Youth behavioural problems—such as antisocial and aggressive behaviour—are linked to reduced grey matter volume in several brain regions, according to a new meta-analysis published in JAMA Psychiatry.
Researchers at the University of Birmingham combined brain imaging data from multiple studies and found that, compared with typically developing peers, young people with persistent behavioural problems show specific grey matter reductions in the amygdala, the insula, and regions of the prefrontal cortex. These brain areas play central roles in emotion processing, reading facial expressions, empathy, decision-making, and emotional regulation—functions that are often impaired in youths who display antisocial or aggressive behaviour.
This pooled analysis incorporated data from 13 eligible voxel-based morphometry (VBM) studies, including 394 youths with conduct or behavioural problems and 350 typically developing youths, making it the largest meta-analysis to date on structural brain differences associated with these difficulties in young people.
Lead author Dr Stéphane De Brito explained that severe behavioural problems in childhood and adolescence are not only predictive of continued antisocial and aggressive behaviour into adulthood, but are also associated with increased risk for substance misuse, mental health difficulties, and poorer physical health. For this reason, early identification and prevention are crucial, and mapping the brain regions involved can help guide intervention research.
The meta-analysis detected decreased grey matter volume (GMV) in several clusters: the left amygdala (extending into the anterior insula), the right insula (extending into ventrolateral prefrontal cortex and superior temporal gyrus), the left medial superior frontal gyrus (extending into the anterior cingulate), and the left fusiform gyrus. Subgroup analyses examining age at onset highlighted left amygdala reductions, while meta-regressions showed relationships between sex distribution, callous-unemotional traits, and regional GMV differences.

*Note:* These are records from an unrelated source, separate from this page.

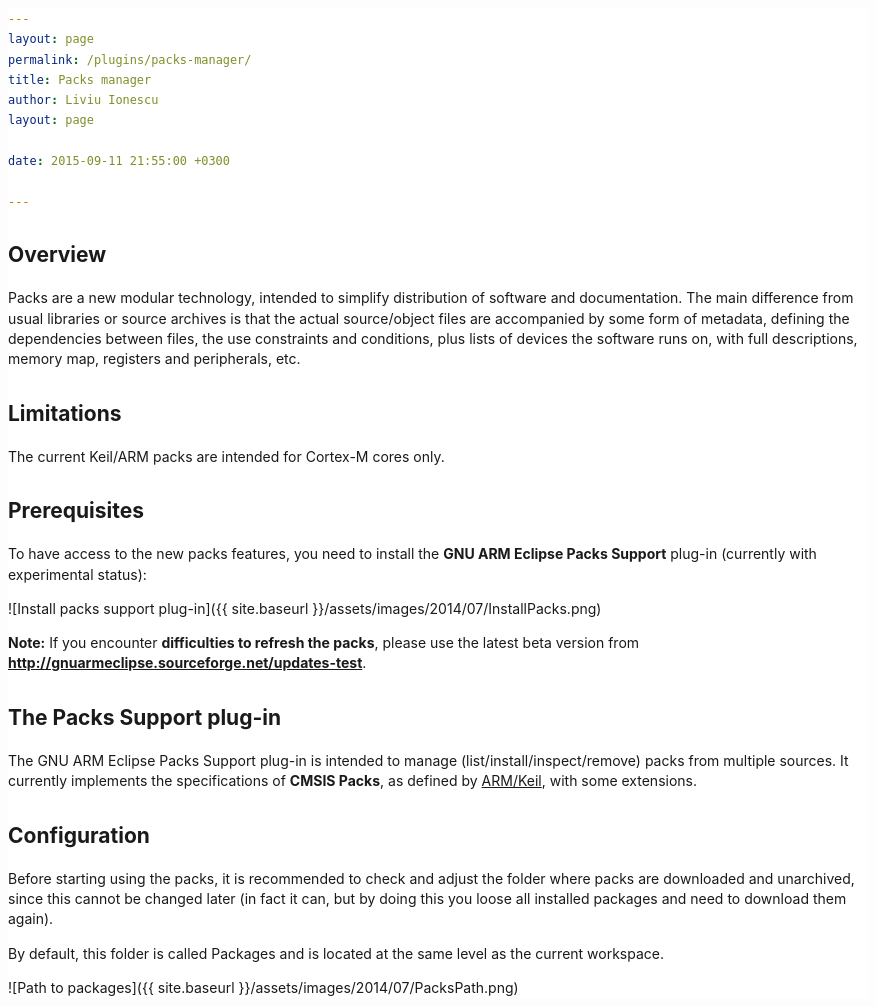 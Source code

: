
 ```yaml
---
layout: page
permalink: /plugins/packs-manager/
title: Packs manager
author: Liviu Ionescu
layout: page

date: 2015-09-11 21:55:00 +0300

---
```


## Overview

Packs are a new modular technology, intended to simplify distribution of software and documentation. The main difference from usual libraries or source archives is that the actual source/object files are accompanied by some form of metadata, defining the dependencies between files, the use constraints and conditions, plus lists of devices the software runs on, with full descriptions, memory map, registers and peripherals, etc.

## Limitations

The current Keil/ARM packs are intended for Cortex-M cores only.

## Prerequisites

To have access to the new packs features, you need to install the **GNU ARM Eclipse Packs Support** plug-in (currently with experimental status):

![Install packs support plug-in]({{ site.baseurl }}/assets/images/2014/07/InstallPacks.png)

**Note:** If you encounter **difficulties to refresh the packs**, please use the latest beta version from **http://gnuarmeclipse.sourceforge.net/updates-test**.

## The Packs Support plug-in

The GNU ARM Eclipse Packs Support plug-in is intended to manage (list/install/inspect/remove) packs from multiple sources. It currently implements the specifications of **CMSIS Packs**, as defined by [ARM/Keil](http://www.keil.com/pack/doc/CMSIS/Pack/html/index.html), with some extensions.

## Configuration

Before starting using the packs, it is recommended to check and adjust the folder where packs are downloaded and unarchived, since this cannot be changed later (in fact it can, but by doing this you loose all installed packages and need to download them again).

By default, this folder is called Packages and is located at the same level as the current workspace.

![Path to packages]({{ site.baseurl }}/assets/images/2014/07/PacksPath.png)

Dr Jack Rogers, Research Fellow at the University of Birmingham and co-author of the study, noted that important questions remain unanswered. In particular, it is still unclear how much these structural brain differences are shaped by environmental risk factors—such as prenatal exposure to substances or early childhood maltreatment—or whether they are present early in life and stable over time. Rogers emphasized the need for prospective longitudinal studies that follow children from early development through adolescence to determine the timing and persistence of brain changes.
The authors also highlighted the clinical relevance of their findings: if these brain differences map onto the affective and cognitive processes that determine social behaviour and impulse control, then targeted therapies might be developed or refined to improve long-term outcomes. Future multisite research projects planned by the group will include children and adolescents from several European countries to explore both environmental influences and neurobiological mechanisms behind the development of behavioural problems in males and females.

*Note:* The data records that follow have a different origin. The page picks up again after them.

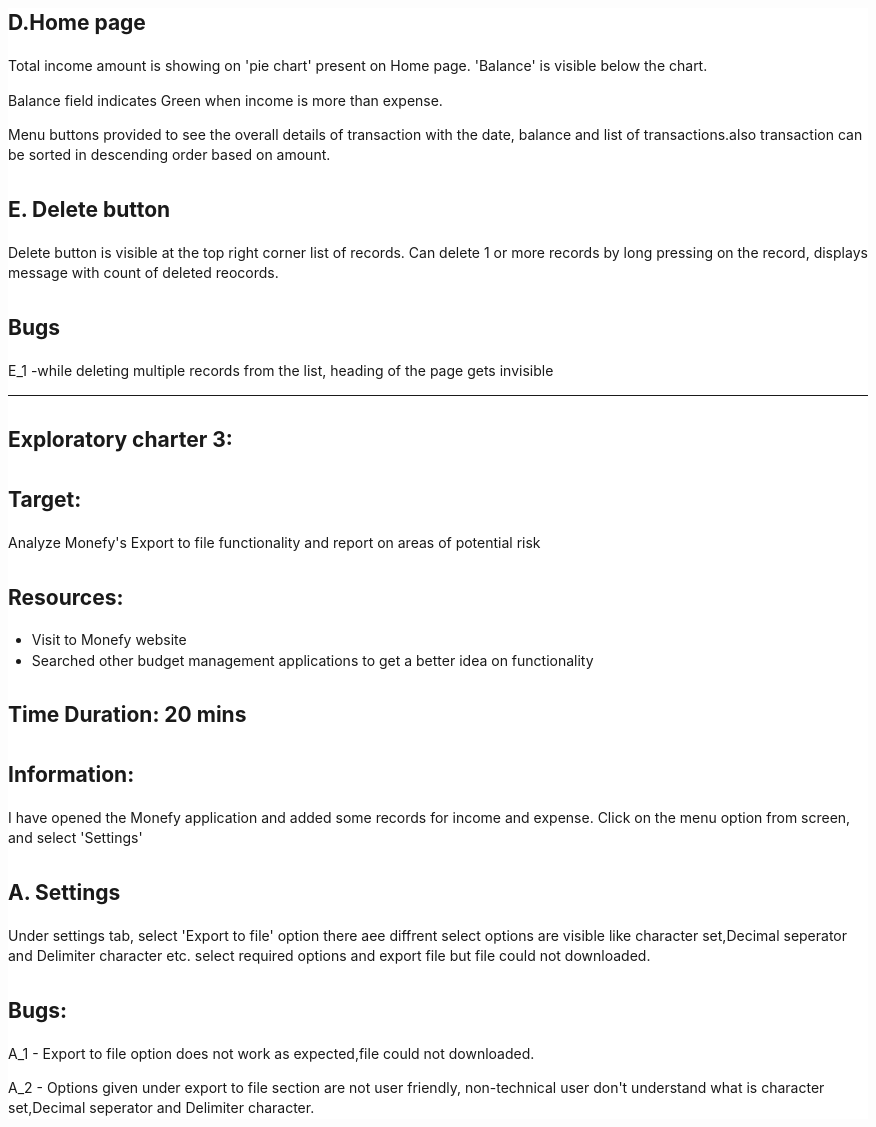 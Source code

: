 ## D.Home page
Total income amount is showing on 'pie chart' present on Home page. 'Balance' is visible below the chart.

Balance field indicates Green when income is more than expense.

Menu buttons provided to see the overall details of transaction with the date, balance and list of transactions.also transaction can be sorted in descending order based on amount.

## E. Delete button
Delete button is visible at the top right corner list of records. 
Can delete 1 or more records by long pressing on the record, displays message with count of deleted reocords.

## Bugs
E_1 -while deleting multiple records from the list, heading of the page gets invisible

--------------------------------------------------------------------------------------------------------------------------------
## Exploratory charter 3:
## Target:  
Analyze Monefy's Export to file functionality and report on areas of potential risk

## Resources: 
- Visit to Monefy website
- Searched other budget management applications to get a better idea on functionality

## Time Duration: 20 mins

## Information: 
I have opened the Monefy application and added some records for income and expense.
Click on the menu option from screen, and select 'Settings'

## A. Settings
Under settings tab, select 'Export to file' option
there aee diffrent select options are visible like character set,Decimal seperator and Delimiter character etc.
select required options and export file but file could not downloaded.

## Bugs:
A_1 - Export to file option does not work as expected,file could not downloaded.

A_2 - Options given under export to file section are not user friendly, non-technical user don't understand what is character set,Decimal seperator and Delimiter character.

Source: Luke Harrison – University of Birmingham
Image source: Adapted from the University of Birmingham press release
Original research: Rogers JC and De Brito SA. Cortical and Subcortical Gray Matter Volume in Youths With Conduct Problems. JAMA Psychiatry. Published online December 9, 2015. doi:10.1001/jamapsychiatry.2015.2423
Abstract (summary of the meta-analysis)
Title: Cortical and Subcortical Gray Matter Volume in Youths With Conduct Problems
Importance: Structural neuroimaging studies using voxel-based morphometry have reported grey matter abnormalities in youths with conduct problems, but individual findings have been inconsistent and few have been replicated across samples.

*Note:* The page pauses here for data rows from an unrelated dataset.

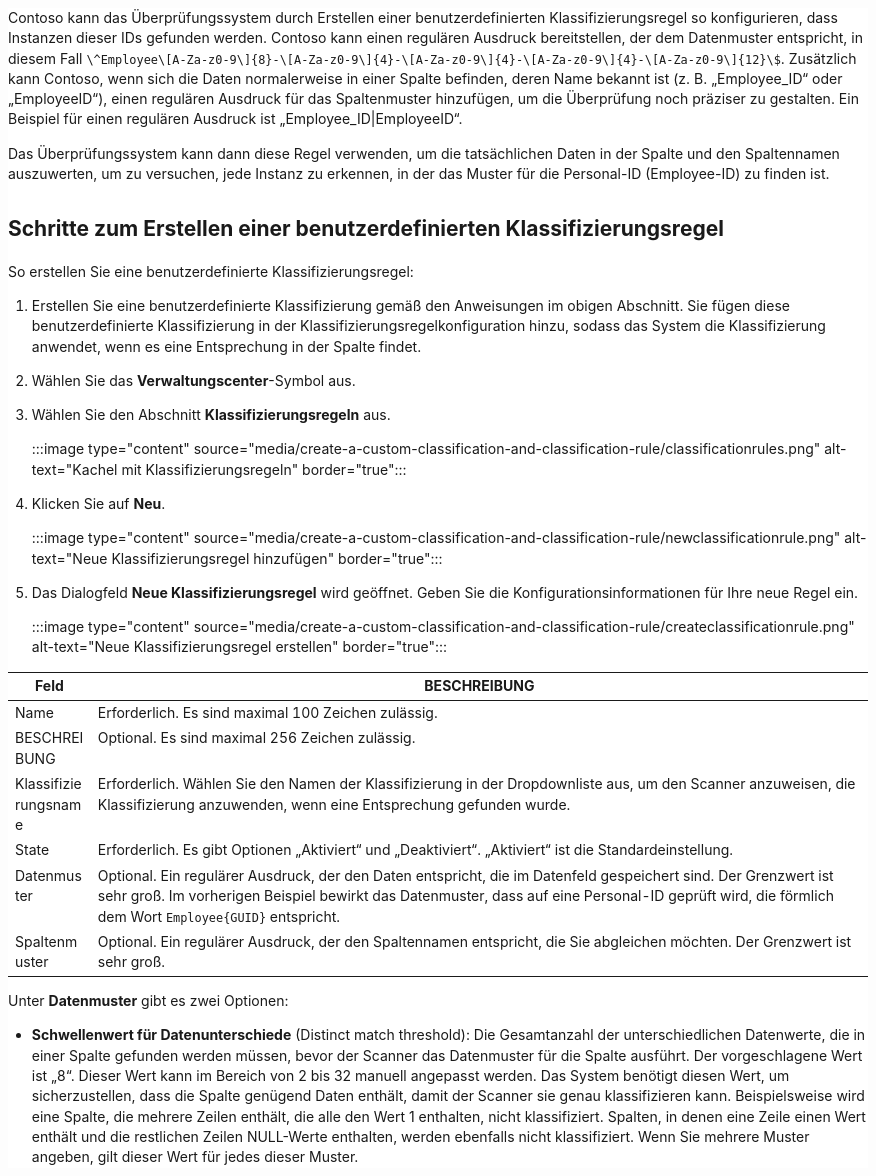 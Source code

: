 Contoso kann das Überprüfungssystem durch Erstellen einer benutzerdefinierten Klassifizierungsregel so konfigurieren, dass Instanzen dieser IDs gefunden werden. Contoso kann einen regulären Ausdruck bereitstellen, der dem Datenmuster entspricht, in diesem Fall `\^Employee\[A-Za-z0-9\]{8}-\[A-Za-z0-9\]{4}-\[A-Za-z0-9\]{4}-\[A-Za-z0-9\]{4}-\[A-Za-z0-9\]{12}\$`. Zusätzlich kann Contoso, wenn sich die Daten normalerweise in einer Spalte befinden, deren Name bekannt ist (z. B. „Employee\_ID“ oder „EmployeeID“), einen regulären Ausdruck für das Spaltenmuster hinzufügen, um die Überprüfung noch präziser zu gestalten. Ein Beispiel für einen regulären Ausdruck ist „Employee\_ID\|EmployeeID“.

Das Überprüfungssystem kann dann diese Regel verwenden, um die tatsächlichen Daten in der Spalte und den Spaltennamen auszuwerten, um zu versuchen, jede Instanz zu erkennen, in der das Muster für die Personal-ID (Employee-ID) zu finden ist.

## <a name="steps-to-create-a-custom-classification-rule"></a>Schritte zum Erstellen einer benutzerdefinierten Klassifizierungsregel

So erstellen Sie eine benutzerdefinierte Klassifizierungsregel:

1. Erstellen Sie eine benutzerdefinierte Klassifizierung gemäß den Anweisungen im obigen Abschnitt. Sie fügen diese benutzerdefinierte Klassifizierung in der Klassifizierungsregelkonfiguration hinzu, sodass das System die Klassifizierung anwendet, wenn es eine Entsprechung in der Spalte findet.

2. Wählen Sie das **Verwaltungscenter**-Symbol aus.

3. Wählen Sie den Abschnitt **Klassifizierungsregeln** aus.

    :::image type="content" source="media/create-a-custom-classification-and-classification-rule/classificationrules.png" alt-text="Kachel mit Klassifizierungsregeln" border="true":::

4. Klicken Sie auf **Neu**.

    :::image type="content" source="media/create-a-custom-classification-and-classification-rule/newclassificationrule.png" alt-text="Neue Klassifizierungsregel hinzufügen" border="true":::

5. Das Dialogfeld **Neue Klassifizierungsregel** wird geöffnet. Geben Sie die Konfigurationsinformationen für Ihre neue Regel ein.

    :::image type="content" source="media/create-a-custom-classification-and-classification-rule/createclassificationrule.png" alt-text="Neue Klassifizierungsregel erstellen" border="true":::

|Feld     |BESCHREIBUNG  |
|---------|---------|
|Name   |    Erforderlich. Es sind maximal 100 Zeichen zulässig.    |
|BESCHREIBUNG      |Optional. Es sind maximal 256 Zeichen zulässig.    |
|Klassifizierungsname    | Erforderlich. Wählen Sie den Namen der Klassifizierung in der Dropdownliste aus, um den Scanner anzuweisen, die Klassifizierung anzuwenden, wenn eine Entsprechung gefunden wurde.        |
|State   |  Erforderlich. Es gibt Optionen „Aktiviert“ und „Deaktiviert“. „Aktiviert“ ist die Standardeinstellung.    |
|Datenmuster    |Optional. Ein regulärer Ausdruck, der den Daten entspricht, die im Datenfeld gespeichert sind. Der Grenzwert ist sehr groß. Im vorherigen Beispiel bewirkt das Datenmuster, dass auf eine Personal-ID geprüft wird, die förmlich dem Wort `Employee{GUID}` entspricht.  |
|Spaltenmuster    |Optional. Ein regulärer Ausdruck, der den Spaltennamen entspricht, die Sie abgleichen möchten. Der Grenzwert ist sehr groß.          |

Unter **Datenmuster** gibt es zwei Optionen:

- **Schwellenwert für Datenunterschiede** (Distinct match threshold): Die Gesamtanzahl der unterschiedlichen Datenwerte, die in einer Spalte gefunden werden müssen, bevor der Scanner das Datenmuster für die Spalte ausführt. Der vorgeschlagene Wert ist „8“. Dieser Wert kann im Bereich von 2 bis 32 manuell angepasst werden. Das System benötigt diesen Wert, um sicherzustellen, dass die Spalte genügend Daten enthält, damit der Scanner sie genau klassifizieren kann. Beispielsweise wird eine Spalte, die mehrere Zeilen enthält, die alle den Wert 1 enthalten, nicht klassifiziert. Spalten, in denen eine Zeile einen Wert enthält und die restlichen Zeilen NULL-Werte enthalten, werden ebenfalls nicht klassifiziert. Wenn Sie mehrere Muster angeben, gilt dieser Wert für jedes dieser Muster.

Objective: To conduct a voxel-based meta-analysis of whole-brain VBM studies comparing youths with conduct or behavioural problems (CP) to typically developing (TD) youths, facilitating replication and future analyses by researchers and clinicians.
Data sources and selection: A systematic literature search identified 28 potential studies published between January 1, 2007 and March 31, 2015. Eligibility required whole-brain VBM methods and voxelwise comparisons between CP and TD groups, consistent statistical thresholds, non-duplicated datasets, and availability of peak coordinates or statistical maps. Thirteen studies met inclusion criteria, totaling 394 youths with CP and 350 TD youths.
Methods: Anisotropic effect-size signed differential mapping (SDM) was used for voxel-based meta-analysis, incorporating statistical parametric maps when available and peak coordinates otherwise. The primary outcome was regional grey matter volume differences between youths with CP and TD youths.
Key results: Youths with conduct or behavioural problems showed decreased GMV in the left amygdala (extending into anterior insula), right insula (extending into prefrontal and temporal regions), left medial superior frontal gyrus (extending to anterior cingulate), and left fusiform gyrus. Age-at-onset subgroup analyses emphasized left amygdala reductions. Meta-regressions linked higher callous-unemotional trait scores to smaller GMV reductions in the left putamen and showed associations between sex composition and GMV differences in several regions. No consistent associations were found with comorbid ADHD or IQ, though age range influenced left amygdala findings.
Conclusions: This meta-analysis identifies grey matter reductions in insula, amygdala, frontal, and temporal regions in youths with conduct and behavioural problems. The authors recommend addressing sample heterogeneity and conducting longitudinal multisite studies to clarify developmental trajectories, environmental contributions, and treatment implications for these brain differences.